- TASK DIRECTIONS: All lines in the records below with the word "subsection" must be returned.

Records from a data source
= Beginning of Section =
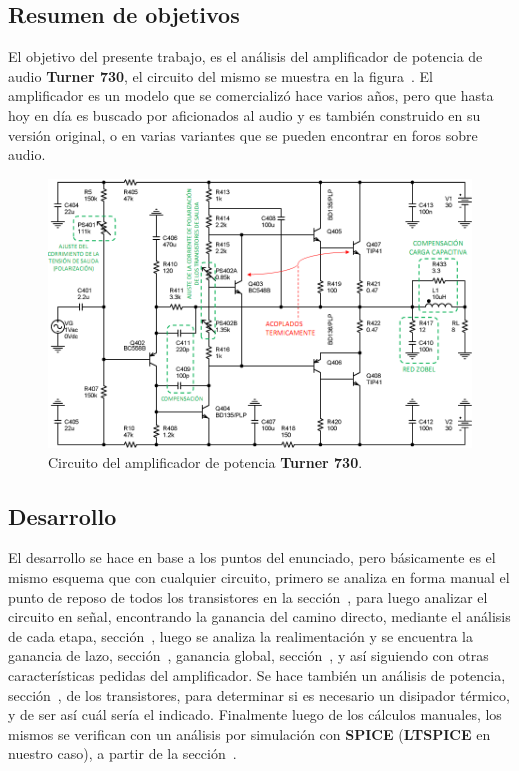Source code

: 
\subsection{Resumen de objetivos}

El objetivo del presente trabajo, es el análisis del amplificador de potencia de audio \textbf{Turner 730}, el circuito del mismo se muestra en la figura~. El amplificador es un modelo que se comercializó hace varios años, pero que hasta hoy en día es buscado por aficionados al audio y es también construido en su versión original, o en varias variantes que se pueden encontrar en foros sobre audio.


\begin{figure}[H] %
\begin{center}
\includegraphics[width=0.9 \textwidth, angle=0]{./img/desarrollo/0_circuito_propuesto.png}
\caption{\label{fig:fig_complete_real_circuit}\footnotesize{Circuito del amplificador de potencia \textbf{Turner 730}.}}
\end{center}
\end{figure}




\subsection{Desarrollo}


El desarrollo se hace en base a los puntos del enunciado, pero básicamente es el mismo esquema que con cualquier circuito, primero se analiza en forma manual el punto de reposo de todos los transistores en la sección~, para luego analizar el circuito en señal, encontrando la ganancia del camino directo, mediante el análisis de cada etapa, sección~, luego se analiza la realimentación y se encuentra la ganancia de lazo, sección~, ganancia global, sección~, y así siguiendo con otras características pedidas del amplificador. Se hace también un análisis de potencia, sección~, de los transistores, para determinar si es necesario un disipador térmico, y de ser así cuál sería el indicado. Finalmente luego de los cálculos manuales, los mismos se verifican con un análisis por simulación con \textbf{SPICE} (\textbf{LTSPICE} en nuestro caso), a partir de la sección~.






\clearpage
= End of Section =
- RESPONSE TO THIS EXERCISE:
\subsection{Resumen de objetivos}
\subsection{Desarrollo}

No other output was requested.